Return to Industry

Mar 23, 2026

From time to time, I am asked what I mean by restoring an industrial national state. I speak about it often, because I consider it a meaningful path out of our current malaise—and therefore an absolute priority.

What I have in mind is a state with a high degree of self-reliance (full independence is likely unattainable), where the foundation of the economy is industrial production, and where all major areas of public life are oriented toward supporting that production.

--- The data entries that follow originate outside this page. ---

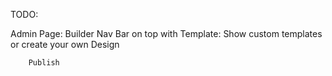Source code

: TODO:

Admin Page:
    Builder
    Nav Bar on top with
        Template:
            Show custom templates or create your own
        Design
            
        Publish

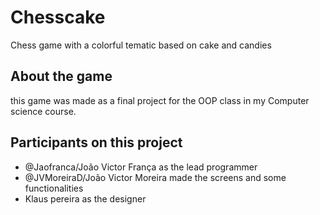 # Chesscake
Chess game with a colorful tematic based on cake and candies

## About the game
this game was made as a final project for the OOP class in my Computer science course. 

## Participants on this project
- @Jaofranca/João Victor França as the lead programmer
- @JVMoreiraD/João Victor Moreira made the screens and some functionalities
- Klaus pereira as the designer 
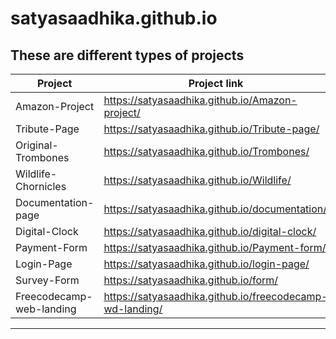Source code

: # satyasaadhika.github.io
## These are different types of projects

|  Project                    |                   Project link                         |
|-----------------------------|--------------------------------------------------------|
|     Amazon-Project          |  https://satyasaadhika.github.io/Amazon-project/       |
|     Tribute-Page            |  https://satyasaadhika.github.io/Tribute-page/         |
|     Original-Trombones      |  https://satyasaadhika.github.io/Trombones/            | 
|     Wildlife-Chornicles     |  https://satyasaadhika.github.io/Wildlife/             |
|     Documentation-page      |  https://satyasaadhika.github.io/documentation/        |
|     Digital-Clock           |  https://satyasaadhika.github.io/digital-clock/        |
|     Payment-Form            |  https://satyasaadhika.github.io/Payment-form/         |
|     Login-Page              |  https://satyasaadhika.github.io/login-page/           |
|     Survey-Form             |  https://satyasaadhika.github.io/form/                 |
|  Freecodecamp-web-landing|  https://satyasaadhika.github.io/freecodecamp-wd-landing/ |
---------------------------------------------------------------------------------------
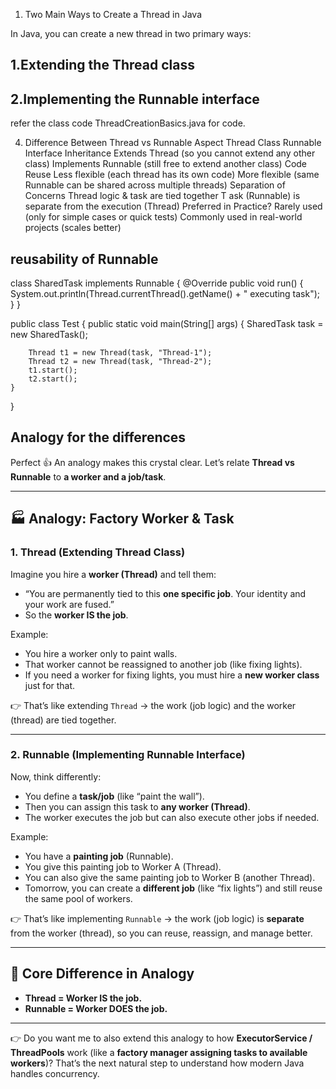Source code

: 1. Two Main Ways to Create a Thread in Java

In Java, you can create a new thread in two primary ways:

## 1.Extending the Thread class

## 2.Implementing the Runnable interface 

refer the class code ThreadCreationBasics.java for code.

4. Difference Between Thread vs Runnable
   Aspect	                                                Thread Class	                    Runnable Interface
   Inheritance	                Extends Thread (so you cannot extend any other class)	        Implements Runnable (still free to extend another class)
   Code Reuse	                Less flexible (each thread has its own code)	                More flexible (same Runnable can be shared across multiple threads)
   Separation of Concerns	    Thread logic & task are tied together	T                       ask (Runnable) is separate from the execution (Thread)
   Preferred in Practice?	    Rarely used (only for simple cases or quick tests)	            Commonly used in real-world projects (scales better)

## reusability of Runnable
class SharedTask implements Runnable {
    @Override
        public void run() {
        System.out.println(Thread.currentThread().getName() + " executing task");
    }
}

public class Test {
public static void main(String[] args) {
SharedTask task = new SharedTask();

        Thread t1 = new Thread(task, "Thread-1");
        Thread t2 = new Thread(task, "Thread-2");
        t1.start();
        t2.start();
    }
}

## Analogy for the differences
Perfect 👍 An analogy makes this crystal clear. Let’s relate **Thread vs Runnable** to **a worker and a job/task**.

---

## 🏭 Analogy: Factory Worker & Task

### 1. **Thread (Extending Thread Class)**

Imagine you hire a **worker (Thread)** and tell them:

* “You are permanently tied to this **one specific job**. Your identity and your work are fused.”
* So the **worker IS the job**.

Example:

* You hire a worker only to paint walls.
* That worker cannot be reassigned to another job (like fixing lights).
* If you need a worker for fixing lights, you must hire a **new worker class** just for that.

👉 That’s like extending `Thread` → the work (job logic) and the worker (thread) are tied together.

---

### 2. **Runnable (Implementing Runnable Interface)**

Now, think differently:

* You define a **task/job** (like “paint the wall”).
* Then you can assign this task to **any worker (Thread)**.
* The worker executes the job but can also execute other jobs if needed.

Example:

* You have a **painting job** (Runnable).
* You give this painting job to Worker A (Thread).
* You can also give the same painting job to Worker B (another Thread).
* Tomorrow, you can create a **different job** (like “fix lights”) and still reuse the same pool of workers.

👉 That’s like implementing `Runnable` → the work (job logic) is **separate** from the worker (thread), so you can reuse, reassign, and manage better.

---

## 🎯 Core Difference in Analogy

* **Thread = Worker IS the job.**
* **Runnable = Worker DOES the job.**

---

👉 Do you want me to also extend this analogy to how **ExecutorService / ThreadPools** work (like a **factory manager assigning tasks to available workers**)? That’s the next natural step to understand how modern Java handles concurrency.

  • Education, for example, exists to produce people capable of working in factories, engineering offices, and the kinds of research institutes that industry actually needs. That means mathematics, logic, and the natural sciences—alongside a strong emphasis on practical training. The coming wave of automation must also be taken into account: we will need more technologists and toolmakers, fewer workers standing directly at the machines.
  • Foreign policy, in turn, must prioritize access to energy, raw materials, and markets.
  • Energy policy must ensure an ample supply of affordable power for industrial enterprises.
  • The financial sector should be structured so that it serves the real economy to the greatest extent possible.
  • Housing policy should make it easy for people to move to wherever productive work—factories, above all—is actually located.
  • Environmental protection should preserve designated natural reserves, but outside of them, it must not become an obstacle to industrial development.
  • And defense procurement should, first and foremost, strengthen and expand domestic manufacturing capacity.

And so on.

There is nothing particularly novel about this. For roughly a century and a half, this is how European nations functioned—and during that time, they reached the pinnacle of civilization. Then came a generation of clever theorists with ideas like the “service economy,” and within a single generation we slid from that peak toward the edge of decline.

The old system cannot be restored in its entirety. But its core principle can: to be productive, to be useful. Be useful, be productive—and the rest will follow.